AGE SEVENTEEN

“You two screwed like weasels,” Davey said around a mouthful of french fries. “Admit it.”

I was laughing so hard I almost fell off of the rusty hood of Davey’s Corolla. “We didn’t,” I said.

We were in the parking lot of Dick’s Drive-In on Forty-fifth, leaning back against the windshield of the Corolla and eating cheeseburger combo meals. Or Davey was eating. I was trying to catch my breath.

Davey liked to fill his paper container of fries so full of ketchup that it drowned any hint of potatoes. He licked his fingers clean and grinned even wider. “You did. You snuck Eden Adler out of the dance and went into the equipment room and did it right on top of the rolled-up gym mats.”

“Fuck you, Tolan.” I swung a lazy fist at Davey’s head, and he ducked it. Our clowning was attracting attention from the long line of UW students waiting to place their orders at the window. A couple of the girls had been looking at Davey even before he started needling me about Eden.
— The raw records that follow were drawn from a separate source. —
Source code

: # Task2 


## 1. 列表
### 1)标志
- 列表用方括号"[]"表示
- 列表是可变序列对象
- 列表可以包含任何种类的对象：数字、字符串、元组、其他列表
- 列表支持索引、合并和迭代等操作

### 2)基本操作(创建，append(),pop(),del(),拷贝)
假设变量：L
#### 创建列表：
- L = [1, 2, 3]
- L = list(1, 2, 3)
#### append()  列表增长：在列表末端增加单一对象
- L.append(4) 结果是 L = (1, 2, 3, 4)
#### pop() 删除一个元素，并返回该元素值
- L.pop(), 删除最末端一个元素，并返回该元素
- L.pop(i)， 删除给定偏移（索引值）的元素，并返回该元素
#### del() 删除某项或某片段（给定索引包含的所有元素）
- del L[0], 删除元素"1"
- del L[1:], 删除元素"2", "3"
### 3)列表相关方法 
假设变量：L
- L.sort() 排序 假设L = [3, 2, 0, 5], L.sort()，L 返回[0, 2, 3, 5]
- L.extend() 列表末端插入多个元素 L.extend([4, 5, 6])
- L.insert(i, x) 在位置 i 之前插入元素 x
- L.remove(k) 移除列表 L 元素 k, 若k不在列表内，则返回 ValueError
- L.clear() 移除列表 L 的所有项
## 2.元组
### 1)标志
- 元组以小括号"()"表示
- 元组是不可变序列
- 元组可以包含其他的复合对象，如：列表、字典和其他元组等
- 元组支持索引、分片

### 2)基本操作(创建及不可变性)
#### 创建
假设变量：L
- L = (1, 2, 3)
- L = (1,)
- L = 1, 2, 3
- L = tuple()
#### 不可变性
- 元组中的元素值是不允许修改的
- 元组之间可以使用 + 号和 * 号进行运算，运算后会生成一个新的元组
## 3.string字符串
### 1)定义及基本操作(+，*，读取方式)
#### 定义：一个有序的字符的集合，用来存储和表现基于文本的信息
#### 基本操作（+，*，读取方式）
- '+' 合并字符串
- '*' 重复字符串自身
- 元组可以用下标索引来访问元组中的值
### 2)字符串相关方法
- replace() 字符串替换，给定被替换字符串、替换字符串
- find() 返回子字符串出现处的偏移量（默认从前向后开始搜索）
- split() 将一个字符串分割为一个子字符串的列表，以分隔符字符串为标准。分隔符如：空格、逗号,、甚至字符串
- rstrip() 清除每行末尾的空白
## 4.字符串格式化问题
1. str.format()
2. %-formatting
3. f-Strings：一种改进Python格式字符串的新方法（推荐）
“I swear I can’t figure out why she’s so wet for you,” he pressed. “Is it the lapsed-Catholic thing? Yeah. Eden knows you and your granddad never go to Mass. She’s trying to lure you into renouncing the true faith and putting on a beanie.”

I flicked one of my fries at him, and it bounced off the center of his treasured vintage Clash T-shirt.

“Hey!” he said.

I grinned. “I can’t lapse if I never started.”

“You’ll be speaking Hebe by Saturday,” Davey insisted.

We had beaten the dinner rush at Dick’s. Sundown had brought a wave of students from across the freeway, nearer the campus. You could tell the difference between the ones from the dorms and those from the fraternities and sororities by how they arrived. The dorm rats were on foot, the Greeks piled into cars.

“What time is it?” I asked.

Davey checked his battered Timex. It had been his dad’s watch, back when old Joe Tolan was still spending any time with the family. “Six-fifteen,” he said. “What time’s tip-off?”

“Seven-oh-five. Close enough. Let’s go.”

We got off the hood, and I tossed my bag of trash to Davey. He walked over to put it into one of the plastic garbage bins at the corner of the restaurant. I could tell that Davey was feeling full-on rock star tonight, in his favorite shirt and black jeans and battered Doc Martens. He took the long way around, so he could walk parallel to the customer line and get a closer look at the sorority girls. None of them were as hot as Eden Adler.

On the way back, Davey slowed and smiled with full wattage at a petite blonde. She pretended to ignore him while watching out of the corner of her eye as he loped back to the Corolla. A tall jock in a U-Dub volleyball sweatshirt was standing next to the girl, not quite close enough to claim ownership. He scowled at Davey.

“You drive,” I said to Davey, and we got into the Corolla.

“You see that girl?” he said, his eyes still on her as he pulled out of the lot and turned east.

“I saw her boyfriend ready to kick your ass.”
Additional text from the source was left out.